Em Moçambique, por exemplo, o quarto país com pior Índice de Desenvolvimento Humano segundo a lista do Programa das Nações Unidas para o Desenvolvimento de 2011, é raro ver crianças morando na rua. E uma das explicações para isso é a tradição familiar.
Um dos diferenciais, segundo o pedagogo António Domingos Braço, chefe do departamento de Ciências da Educação e Psicologia na Universidade Pedagógica da cidade da Beira, é o conceito de família alargada. Na tradição do povo Ndau, por exemplo, que vive no interior de Moçambique, sequer existe a palavra tio. Todos os irmãos do pai também são chamados de pai. Na língua nativa, a diferença está nas palavras: enquanto o pai biológico é chamado de Baba Mukhulu (Pai Grande), seus irmãos são chamados de Baba Mudhoko (pai pequeno). Assim, todos compartilham a responsabilidade pelo cuidado dos filhos.

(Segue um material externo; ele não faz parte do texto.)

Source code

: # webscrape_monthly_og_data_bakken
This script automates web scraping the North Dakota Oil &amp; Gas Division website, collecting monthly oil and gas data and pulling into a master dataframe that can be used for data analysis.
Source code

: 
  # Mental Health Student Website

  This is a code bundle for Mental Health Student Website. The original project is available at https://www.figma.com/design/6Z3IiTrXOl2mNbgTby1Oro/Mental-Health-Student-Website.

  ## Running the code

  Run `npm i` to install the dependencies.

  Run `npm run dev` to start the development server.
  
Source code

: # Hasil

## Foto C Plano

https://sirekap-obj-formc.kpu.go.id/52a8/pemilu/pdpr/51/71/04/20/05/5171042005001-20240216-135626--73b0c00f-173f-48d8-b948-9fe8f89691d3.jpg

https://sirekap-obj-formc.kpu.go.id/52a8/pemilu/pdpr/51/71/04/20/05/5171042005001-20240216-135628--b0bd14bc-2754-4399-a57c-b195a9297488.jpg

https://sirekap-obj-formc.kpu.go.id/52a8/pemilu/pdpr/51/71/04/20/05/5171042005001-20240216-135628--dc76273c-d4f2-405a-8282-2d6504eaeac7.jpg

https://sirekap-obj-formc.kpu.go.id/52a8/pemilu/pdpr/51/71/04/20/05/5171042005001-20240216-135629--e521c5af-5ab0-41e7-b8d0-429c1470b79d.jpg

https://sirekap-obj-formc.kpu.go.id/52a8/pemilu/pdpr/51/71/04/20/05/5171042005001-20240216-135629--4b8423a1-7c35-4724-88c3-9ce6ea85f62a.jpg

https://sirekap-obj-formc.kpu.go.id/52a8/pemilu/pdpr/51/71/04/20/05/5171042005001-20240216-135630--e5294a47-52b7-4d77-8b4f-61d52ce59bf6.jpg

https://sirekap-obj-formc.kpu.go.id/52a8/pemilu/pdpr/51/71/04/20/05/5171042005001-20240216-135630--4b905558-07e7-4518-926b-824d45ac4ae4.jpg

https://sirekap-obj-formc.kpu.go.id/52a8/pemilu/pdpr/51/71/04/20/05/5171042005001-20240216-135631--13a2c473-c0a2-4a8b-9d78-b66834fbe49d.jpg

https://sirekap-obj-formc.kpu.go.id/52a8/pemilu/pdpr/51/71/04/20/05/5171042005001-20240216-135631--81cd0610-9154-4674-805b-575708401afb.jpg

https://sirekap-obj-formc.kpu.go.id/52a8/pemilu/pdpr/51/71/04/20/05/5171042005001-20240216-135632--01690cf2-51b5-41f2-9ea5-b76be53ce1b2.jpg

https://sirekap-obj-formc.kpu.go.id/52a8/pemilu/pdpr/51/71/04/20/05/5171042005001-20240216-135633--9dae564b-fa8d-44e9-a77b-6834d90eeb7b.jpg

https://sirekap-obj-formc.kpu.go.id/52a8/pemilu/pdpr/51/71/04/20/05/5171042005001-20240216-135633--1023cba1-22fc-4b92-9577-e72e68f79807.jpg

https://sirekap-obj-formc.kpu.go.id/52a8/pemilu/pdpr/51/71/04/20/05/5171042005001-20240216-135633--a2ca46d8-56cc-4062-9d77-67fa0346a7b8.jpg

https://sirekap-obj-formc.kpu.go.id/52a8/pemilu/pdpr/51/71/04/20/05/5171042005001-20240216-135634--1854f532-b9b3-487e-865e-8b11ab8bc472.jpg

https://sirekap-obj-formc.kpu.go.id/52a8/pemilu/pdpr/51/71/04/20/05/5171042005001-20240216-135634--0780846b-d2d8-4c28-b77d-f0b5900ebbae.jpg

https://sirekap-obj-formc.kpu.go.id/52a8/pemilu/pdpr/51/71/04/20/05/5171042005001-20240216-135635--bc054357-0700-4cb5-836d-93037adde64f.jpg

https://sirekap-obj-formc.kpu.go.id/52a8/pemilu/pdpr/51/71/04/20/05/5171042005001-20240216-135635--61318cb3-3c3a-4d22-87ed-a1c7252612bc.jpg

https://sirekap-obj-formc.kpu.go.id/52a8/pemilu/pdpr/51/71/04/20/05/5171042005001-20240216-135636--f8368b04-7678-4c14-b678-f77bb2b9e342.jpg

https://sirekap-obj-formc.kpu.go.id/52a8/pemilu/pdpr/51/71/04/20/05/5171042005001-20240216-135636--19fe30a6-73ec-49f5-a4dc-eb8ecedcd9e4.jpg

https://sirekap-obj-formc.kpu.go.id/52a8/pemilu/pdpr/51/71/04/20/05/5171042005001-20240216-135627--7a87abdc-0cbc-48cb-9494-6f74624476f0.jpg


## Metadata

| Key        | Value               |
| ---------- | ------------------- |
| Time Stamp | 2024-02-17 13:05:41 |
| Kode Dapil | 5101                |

- Aqui, quando se vê uma criança na rua, o questionamento não é só dizer: onde estão os pais. Aqui se pergunta também: onde estão os tios, onde estão os irmãos, onde estão os vizinhos? Todo mundo deve cuidar - explica.
Por isso, casos de crianças abandonadas em Moçambique só costumam ocorrer quando toda a família é dilacerada, como ocorreu no período da guerra civil moçambicana, que durou 16 anos até o acordo de paz, em 1992. Atualmente, o maior desafio é a Aids, que mata 270 pessoas por dia no país.
- Agora temos muitas crianças vivendo com os avós porque já morreram os pais, os irmãos e os vizinhos - conta Braço.
A quantidade de pessoas dormindo nas ruas brasileiras causou estranhamento no professor, que estudou no Brasil por seis anos.
- Me surpreendeu ver como sentem a rua como algo normal. Para nós, é totalmente anormal.